第20話 ダンロボで稼ぐダンジョン配信
私は涙を拭うと、コメント欄と向き合う。
『お姉ちゃーーーーーーーーーーーーーん!!』
『凄いよぉぉぉぉぉ! 凄いよぉぉぉぉぉぉ!』
『お前が最強だよイナリぃぃぃぃぃぃぃ!』
『明日から会社で自慢する!』
『英雄だぞ英雄!!』
『ていうか表彰物だろ!?』
『ヤバい! マジで鳥肌立ってるんだけど!?』
『喋るモンスター撃破とかやり過ぎだろ!!』
『言葉が出ねぇ……』
『うおおおおおおおおおおおおおお!!』
『新スキル強くねーか!?』
『いなりん凄すぎ!! あたし感動したよ!』
『よくやったわ。本当によくやったわ』
『マジで世界が変わる瞬間を目撃した』
『これをリアタイできたの一生の自慢にするわ! ま、見てない奴の方が少ないかもだけどなwww』
『ありがとう』
『スタンピードの被害がなくて本当に良かった。本当に感謝してる』
また、涙が溢れそうになった。
私は応援してくれた人達に微笑む。
「私の方こそ応援してくれてありがとう。一人じゃないから頑張れた。みんなが見守ってくれたから頑張れたよ。だから、ありがとう」
私一人だけなら、最後までタッツォと戦おうとしなかった。
ダンロボが壊れることを恐れていたからだ。このダンロボを水神家に買う余裕があったのは、お祖父ちゃんの遺産があったからでもある。
だから、とても大切な物で。
だから、私はダンロボを動かそうとして、動かないことに頭が真っ白になった。
「え?」
ダンロボキーボードを押す。
ダンロボキーボードを弾く。
ダンロボキーボードを叩く!
どのボタンを押しても反応しない。
ダンロボは……限界を迎えていた。
よく見ると、胴体の凹みは人間なら心臓を圧迫して死んでいるほど酷かった。恐らくはあの時、心臓部に傷が入っていたのだろう。

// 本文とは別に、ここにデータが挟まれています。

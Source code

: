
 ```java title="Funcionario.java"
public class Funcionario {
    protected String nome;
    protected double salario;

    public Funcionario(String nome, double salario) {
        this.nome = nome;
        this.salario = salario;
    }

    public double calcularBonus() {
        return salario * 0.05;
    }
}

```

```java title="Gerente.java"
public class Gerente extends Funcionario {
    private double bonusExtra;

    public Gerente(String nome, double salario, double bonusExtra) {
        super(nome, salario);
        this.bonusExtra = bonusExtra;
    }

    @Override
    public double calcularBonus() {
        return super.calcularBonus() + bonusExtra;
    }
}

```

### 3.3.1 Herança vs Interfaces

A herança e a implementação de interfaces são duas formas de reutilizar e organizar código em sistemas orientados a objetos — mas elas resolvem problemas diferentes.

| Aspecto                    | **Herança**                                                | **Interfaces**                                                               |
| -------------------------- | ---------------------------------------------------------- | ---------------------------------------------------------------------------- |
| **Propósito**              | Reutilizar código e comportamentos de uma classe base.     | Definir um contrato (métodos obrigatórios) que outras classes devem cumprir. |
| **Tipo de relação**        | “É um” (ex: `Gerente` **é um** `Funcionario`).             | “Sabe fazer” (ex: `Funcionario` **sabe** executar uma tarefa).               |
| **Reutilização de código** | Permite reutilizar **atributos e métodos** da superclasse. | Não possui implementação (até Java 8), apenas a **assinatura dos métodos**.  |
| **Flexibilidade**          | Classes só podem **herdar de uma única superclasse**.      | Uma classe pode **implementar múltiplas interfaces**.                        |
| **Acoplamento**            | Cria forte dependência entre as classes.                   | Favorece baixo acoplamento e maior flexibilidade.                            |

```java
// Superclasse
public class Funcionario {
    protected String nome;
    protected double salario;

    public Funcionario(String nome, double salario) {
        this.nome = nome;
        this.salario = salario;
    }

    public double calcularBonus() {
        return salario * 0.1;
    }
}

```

次の瞬間ダンロボが後ろに倒れ、壁に寄りかかるように機能を停止した。
完全に壊れている。
お父さんに大切にすると誓ったのに、ダンロボを壊してしまった。
これで借金を返せなくなる。
目の前が真っ暗に染まった。
そして……。
『』『』『』『』『』『』『』『』『』
暗闇の世界に明るい何かが見えた。
それには『300』だとか『1000』たとか『50000』だとか数字が書いている。
何が起こっているのだろうか。
私は目を瞬くと、色取り取りのコメント欄に愕然とした。
『収益化おめでとう!』
「え?」
状況を詳しく把握するために、コメント欄を遡る。すると、ダンジョンレコード公式が『収益化しておきました。ついでにスーパーチャットも解禁しておきました』と呟いていた。
スーパーチャットはお金を支払いコメントを打つことで、コメントを大きく表示させる投げ銭機能だ。
ダンジョンレコードの場合、このスパチャ(スーパーチャットの略称)のお金は100%配信者のものになる。
私は沢山の人から、そのスパチャを貰っていた。
トンデモナイ量、トンデモナイ金額で。
私は何度目になるかも分からない涙を流す。嬉しいのか悲しいのか分からないくらい、心がぐちゃぐちゃになる。
ただ、あんまり泣いている姿を見せたくなかったから。
「ふふ、もう、みんな……今日の配信タイトル知ってる? ダンロボで稼ぐダンジョン配信! これにて伏線回収ってね」
冗談めかしてそう言うと、私は涙を流しながら笑った。
コメント欄も私に釣られるように、笑いに包まれたのだった。
こうして、第五次スタンピードを巡る私のダンジョン配信は終わった。